The Plan is effective as of July 30, 2004.

3

EXHIBIT A

Definitions

(a) “Board of Directors” The Board of Directors of RAI.

(b) “Cash Award” Annual cash payments made to Participants pursuant to the Plan.

  (c)   “Chief Executive Officer” For employees of RAI and the chief executive officers of the Operating Companies, the chief executive officer of RAI. For the other employees of each Operating Company and its subsidiaries, the chief executive officer of the Operating Company primarily responsible for their performance.

  (d)   “Chief Human Resources Officer” For employees of RAI and the executive officers of the Operating Companies, the chief human resources officer of RAI. For the other employees of each Operating Company and its subsidiaries, the chief personnel officer of the Operating Company primarily responsible for their performance.

  (e)   “CIP” The Reynolds American Capital Investment Plan, or comparable Company-sponsored 401(k) plan in which employees participate, or any successor thereof.

  (f)   “Closing Price” The closing sale price of the Common Stock as shown on the New York Stock Exchange consolidated tape and reported in the Wall Street Journal.

(g) “Committee” The Compensation Committee of the Board of Directors.

(h) “Common Stock” The Common Stock of RAI.

(i) “Companies” RAI and the Operating Companies.

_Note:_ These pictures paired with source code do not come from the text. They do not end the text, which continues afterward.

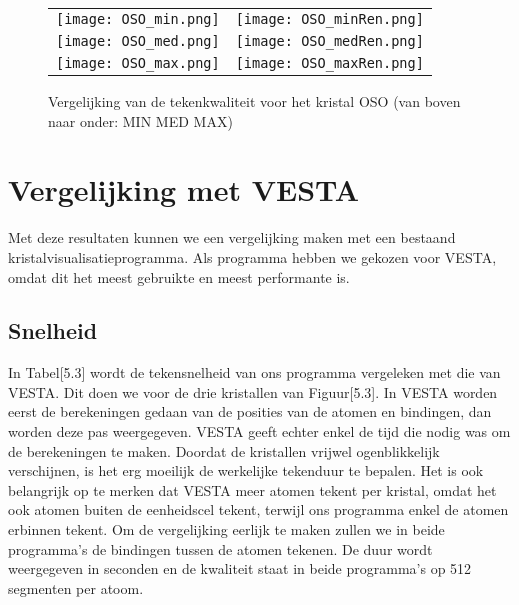 \begin{figure}[H]
\begin{center}
\begin{tabular}{l|l}

\texttt{[image: OSO\_min.png]}
&
\texttt{[image: OSO\_minRen.png]}
\\ 
\texttt{[image: OSO\_med.png]}
&
\texttt{[image: OSO\_medRen.png]}
\\ 
\texttt{[image: OSO\_max.png]}
&
\texttt{[image: OSO\_maxRen.png]}
\end{tabular}
\end{center}
\caption{Vergelijking van de tekenkwaliteit voor het kristal OSO (van boven naar onder: MIN MED MAX)}
\end{figure}



\section{Vergelijking met VESTA}  
Met deze resultaten kunnen we een vergelijking maken met een bestaand kristalvisualisatieprogramma. Als programma hebben we gekozen voor VESTA, omdat dit het meest gebruikte en meest performante is.

\subsection{Snelheid}
In Tabel[5.3] wordt de tekensnelheid van ons programma vergeleken met die van VESTA. Dit doen we voor de drie kristallen van Figuur[5.3]. In VESTA worden eerst de berekeningen gedaan van de posities van de atomen en bindingen, dan worden deze pas weergegeven. VESTA geeft echter enkel de tijd die nodig was om de berekeningen te maken. Doordat de kristallen vrijwel ogenblikkelijk verschijnen, is het erg moeilijk de werkelijke tekenduur te bepalen. Het is ook belangrijk op te merken dat VESTA meer atomen tekent per kristal, omdat het ook atomen buiten de eenheidscel tekent, terwijl ons programma enkel de atomen erbinnen tekent. Om de vergelijking eerlijk te maken zullen we in beide programma's de bindingen tussen de atomen tekenen. De duur wordt weergegeven in seconden en de kwaliteit staat in beide programma's op 512 segmenten  per atoom.
\par

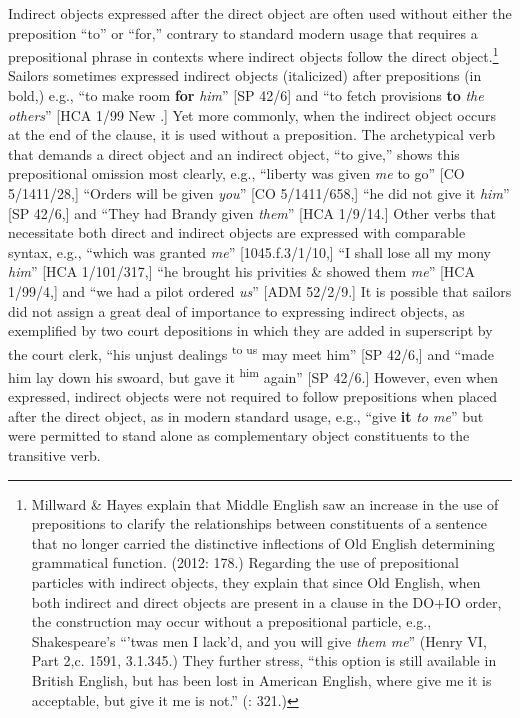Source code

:   Indirect objects expressed after the direct object are often used without either the preposition “to” or “for,” contrary to standard modern usage that requires a prepositional phrase in contexts where indirect objects follow the direct object.\footnote{Millward \& Hayes explain that Middle English saw an increase in the use of prepositions to clarify the relationships between constituents of a sentence that no longer carried the distinctive inflections of Old English determining grammatical function. (2012: 178.) Regarding the use of prepositional particles with indirect objects, they explain that since Old English, when both indirect and direct objects are present in a clause in the DO+IO order, the construction may occur without a prepositional particle, e.g., Shakespeare’s “’twas men I lack’d, and you will give \textit{them me}” (Henry VI, Part 2,c. 1591, 3.1.345.) They further stress, “this option is still available in British English, but has been lost in American English, where give me it is acceptable, but give it me is not.” (\citealt{MillwardHayes2012}: 321.)} Sailors sometimes expressed indirect objects (italicized) after prepositions (in bold,) e.g., “to make room \textbf{for} \textit{him}” [SP 42/6] and “to fetch provisions \textbf{to} \textit{the others}” [HCA 1/99 New \citealt{Providence1722}.] Yet more commonly, when the indirect object occurs at the end of the clause, it is used without a preposition. The archetypical verb that demands a direct object and an indirect object, “to give,” shows this prepositional omission most clearly, e.g., “liberty was given \textit{me} to go” [CO 5/1411/28,] “Orders will be given \textit{you}” [CO 5/1411/658,] “he did not give it \textit{him}” [SP 42/6,] and “They had Brandy given \textit{them}” [HCA 1/9/14.] Other verbs that necessitate both direct and indirect objects are expressed with comparable syntax, e.g., “which was granted \textit{me}” [1045.f.3/1/10,] “I shall lose all my mony \textit{him}” [HCA 1/101/317,] “he brought his privities \& showed them \textit{me}” [HCA 1/99/4,] and “we had a pilot ordered \textit{us}” [ADM 52/2/9.] It is possible that sailors did not assign a great deal of importance to expressing indirect objects, as exemplified by two court depositions in which they are added in superscript by the court clerk, “his unjust dealings \textsuperscript{to us} may meet him” [SP 42/6,] and “made him lay down his swoard, but gave it \textsuperscript{him} again” [SP 42/6.] However, even when expressed, indirect objects were not required to follow prepositions when placed after the direct object, as in modern standard usage, e.g., “give \textbf{it} \textit{to me}” but were permitted to stand alone as complementary object constituents to the transitive verb.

(j) “Company Focus Areas” As defined in Section 4(b) of the Plan.

(k) “Company Focus Areas Rating” As defined in Section 6(b) of the Plan.

  (l)   “Disability” Being totally and permanently disabled as defined in the Long-Term Disability Plan of the Operating Company employing the participant.

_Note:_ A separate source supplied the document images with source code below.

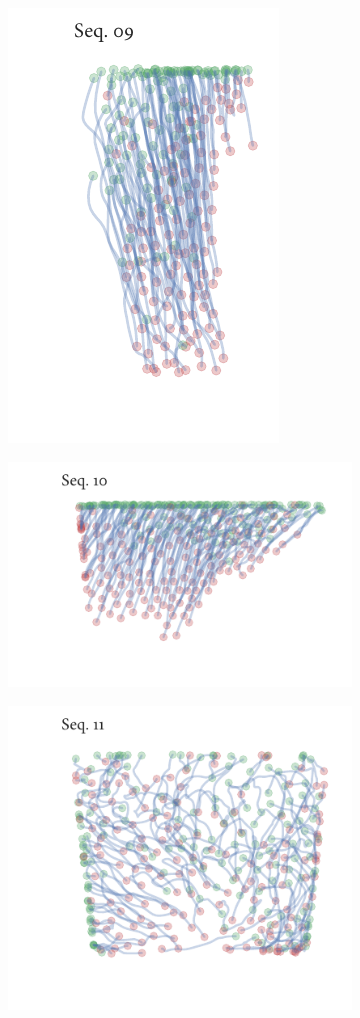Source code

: \begin{figure}[h]
\begin{subfigure}[t]{0.5\textwidth}
		\centering
		\includegraphics{sequence09.pdf}
	\end{subfigure}%
	\begin{subfigure}[t]{0.5\textwidth}
		\centering
		\includegraphics{sequence10.pdf}
	\end{subfigure}
	\begin{subfigure}[t]{0.5\textwidth}
		\centering
		\includegraphics{sequence11.pdf}

\end{subfigure}
\end{figure}
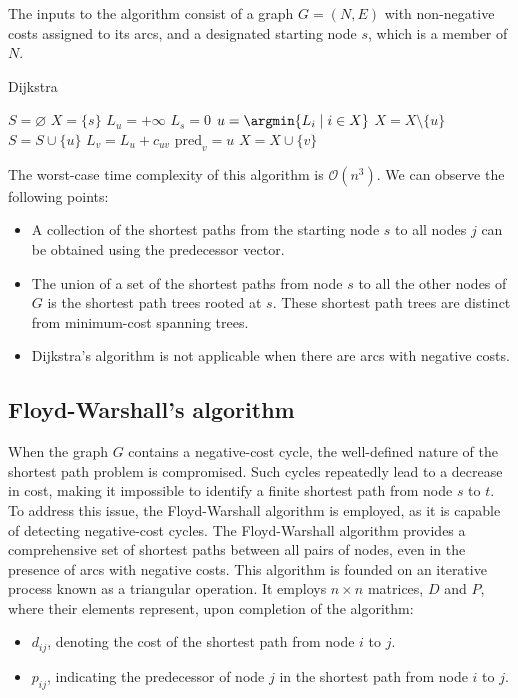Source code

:The inputs to the algorithm consist of a graph $G=(N, E)$ with non-negative costs assigned to its arcs, and a designated starting node $s$, which is a member of $N$.
\begin{algorithm}[H]
    \caption{Dijkstra}
        \begin{algorithmic}[1]
            \State $S = \varnothing$
            \State $X = \{s\}$
                \State $L_u = +\infty$
            \EndFor
            \State $L_s = 0$
                \State $u = \argmin\{L_i\mid i \in X\}$
                \State $X = X\setminus\{u\}$
                \State $S = S \cup \{u\}$
                    \State $L_v = L_u+c_{uv}$
                    \State $\text{pred}_v = u$
                    \State $X = X \cup \{v\}$
                \EndFor
            \EndWhile
        \end{algorithmic}
\end{algorithm}
The worst-case time complexity of this algorithm is $\mathcal{O}(n^3)$. 
We can observe the following points:
\begin{itemize}
    \item A collection of the shortest paths from the starting node $s$ to all nodes $j$ can be obtained using the predecessor vector.
    \item The union of a set of the shortest paths from node $s$ to all the other nodes of $G$ is the shortest path trees rooted at $s$. 
        These shortest path trees are distinct from minimum-cost spanning trees.
    \item Dijkstra's algorithm is not applicable when there are arcs with negative costs.
\end{itemize}

\subsection{Floyd-Warshall's algorithm}
When the graph $G$ contains a negative-cost cycle, the well-defined nature of the shortest path problem is compromised. 
Such cycles repeatedly lead to a decrease in cost, making it impossible to identify a finite shortest path from node $s$ to $t$.
To address this issue, the Floyd-Warshall algorithm is employed, as it is capable of detecting negative-cost cycles.
The Floyd-Warshall algorithm provides a comprehensive set of shortest paths between all pairs of nodes, even in the presence of arcs with negative costs. 
This algorithm is founded on an iterative process known as a triangular operation.
It employs $n \times n$ matrices, $D$ and $P$, where their elements represent, upon completion of the algorithm:
\begin{itemize}
    \item $d_{ij}$, denoting the cost of the shortest path from node $i$ to $j$.
    \item $p_{ij}$, indicating the predecessor of node $j$ in the shortest path from node $i$ to $j$.
\end{itemize}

(m) “Group Life Insurance Coverage” As defined in Section 12(i) of the Plan.

  (n)   “Operating Companies” R. J. Reynolds Tobacco Company, Santa Fe Natural Tobacco Company, Inc., R. J. Reynolds Global Products, Inc. (and related international businesses), Lane Limited and any future operating companies acquired by Reynolds American Inc. that become wholly-owned direct or indirect subsidiaries of Reynolds American Inc.

  (o)   “Participant” For any year, an employee who is eligible for or who has deferred receipt of an award under the Plan. An eligible employee is a Participant only with respect to the Company for which he works most directly.

(p) “Performance Objectives” As defined in Section 4(a) of the Plan.

(q) “Performance Rating” As defined in Section 6(a) of the Plan.

(r) “Personal Program Objectives” As defined in Section 4(b) of the Plan.

(s) “Personal Program Rating” As defined in Section 6(b) of the Plan.

(t) “Plan” Reynolds American Inc. Annual Incentive Award Plan.

(u) “RAI” Reynolds American Inc.

(v) “Retirement” Retirement with eligibility for retiree medical benefits.

(w) “Reviewing Manager” As defined in Section 4(b) of the Plan.

  (x)   “SBC” or “SBC Program” A salary and benefits continuation or other program maintained by a Company for the purpose of providing severance-type benefits to employees whose employment is involuntarily terminated.